During a recent City Council discussion on what to do with the excess, Councilman Bruce Kelley suggested such a move, but Finance Director Omar Strohm cautioned that, if the city pumped too much into its “minimally distressed” plans, the plans could lose that distressed designation — understood to be the initial basis for the city’s eligibility to levy the surtax — thus jeopardizing the revenue stream.
Strohm said he wasn’t sure how close the city could get to fully funding the plans without losing the surtax, which is 0.6 percent for city residents who work in Altoona and 0.4 percent for residents of other municipalities who work in Altoona.

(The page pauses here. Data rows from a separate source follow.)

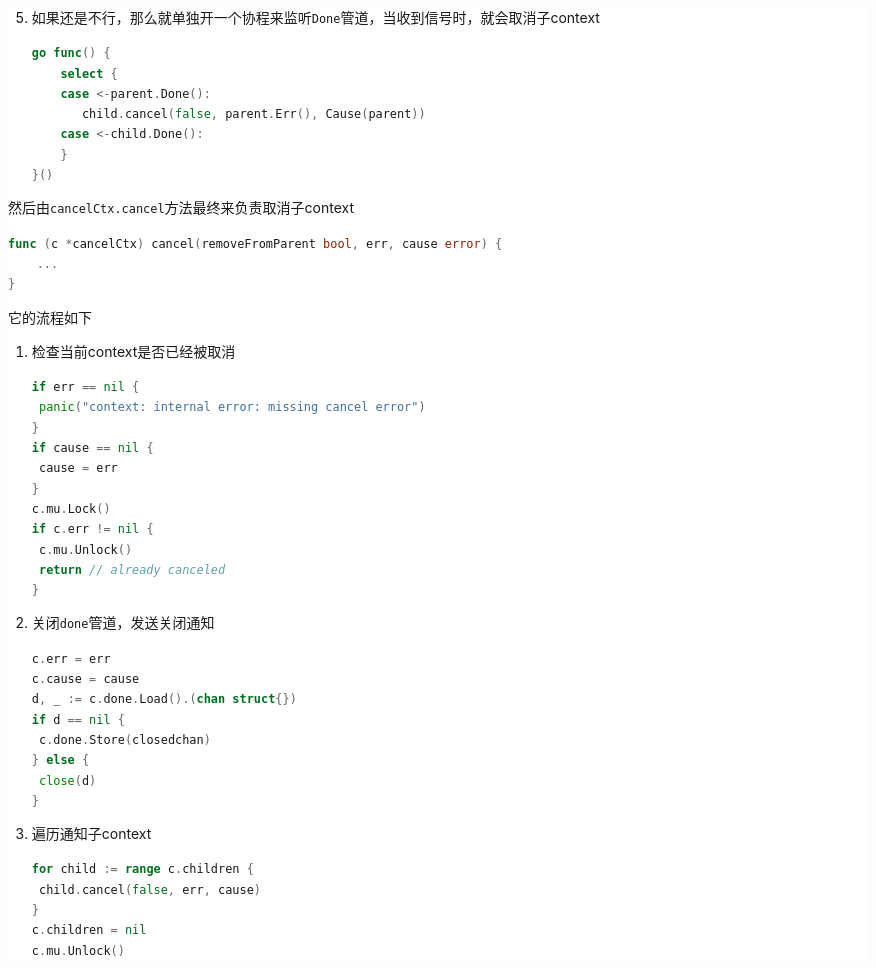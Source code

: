 5. 如果还是不行，那么就单独开一个协程来监听`Done`管道，当收到信号时，就会取消子context

   ```go
   go func() {
       select {
       case <-parent.Done():
          child.cancel(false, parent.Err(), Cause(parent))
       case <-child.Done():
       }
   }()
   ```

然后由`cancelCtx.cancel`方法最终来负责取消子context

```go
func (c *cancelCtx) cancel(removeFromParent bool, err, cause error) {
	...
}
```

它的流程如下

1. 检查当前context是否已经被取消

   ```go
   if err == nil {
   	panic("context: internal error: missing cancel error")
   }
   if cause == nil {
   	cause = err
   }
   c.mu.Lock()
   if c.err != nil {
   	c.mu.Unlock()
   	return // already canceled
   }
   ```

2. 关闭`done`管道，发送关闭通知

   ```go
   c.err = err
   c.cause = cause
   d, _ := c.done.Load().(chan struct{})
   if d == nil {
   	c.done.Store(closedchan)
   } else {
   	close(d)
   }
   ```

3. 遍历通知子context

   ```go
   for child := range c.children {
   	child.cancel(false, err, cause)
   }
   c.children = nil
   c.mu.Unlock()
   ```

Upon a Mirror inquiry to determine the threshold at which the city would lose the tax, a state Department of Community and Economic Development spokeswoman stated: “In the circumstance you described, Altoona would not lose eligibility to levy taxes under Act 205 (‘An act mandating actuarial funding standards for all municipal pension systems’). Act 205 does not require a level of pension distress; rather, it states that all money brought in through the tax be used for pension fund payments.”
When asked about what the DCED said on the issue, city officials checked with their labor counsel and were awaiting clarification.
Ultimately, what matters is the applicable law, Strohm said.
The $35 million firefighters’ pension fund and the $34 million police pension fund are in the mid-60s as a percentage of full funding, based on actuarial analysis, according to Strohm and Jesse Ickes, a local financial adviser who spoke to council about the pension plans at a recent meeting.
The $17 million non-uniformed workers’ fund is in the high 80 percent range of being fully funded, according to the officials.
Collectively, those plans are 68 percent funded, according to Strohm.
The city’s projected year-end total reserve — the surplus that council is looking to spend down — is
$10.7 million, 34 percent of this year’s budgeted expenditures of $31.5 million.
That amount is 3.4 times higher than the top end of the 5 to 10 percent reserve recommended by the Government Finance Officers Association.
Kelley said it’s a “crazy argument” to caution against risking the loss of a taxing prerogative based on things getting too comfortable financially.
Regardless, there isn’t anywhere near enough money in the reserve to take care of all pension underfunding, Strohm said.
That total underfunding is about $27 million, based on figures supplied by Strohm and Ickes.
Current plans are to settle on worthwhile projects to spend down about half the reserve, which would still leave about $5.4 million, or 17 percent of the total budget as a surplus.
At the most recent council meeting, Ickes questioned officials about the ancillary costs — administrative expenses plus adviser compensation — for the firefighters’ plan.
Those ancillary costs are 0.58 percent, compared to just 0.27 percent for the police pension, which contains only $1 million less, Ickes said.
It might make sense to float a request for proposals to get a better deal for management of the firefighters’ pension, suggested Ickes, who works for Beck Financial and Wealth Management in Lakemont.
The ancillary costs for the non-uniformed workers’ plan is 0.67 percent — higher than for the firefighters’ plan — but understandable, because the amount in the fund is less than half of what’s in the firefighters’ fund, Ickes said.
The discrepancy in ancillary costs has been discussed, said City Manager Marla Marcinko.
Mayor Matt Pacifico suggested a review, but the city’s investment manager explained the situation “to my satisfaction,” Marcinko said.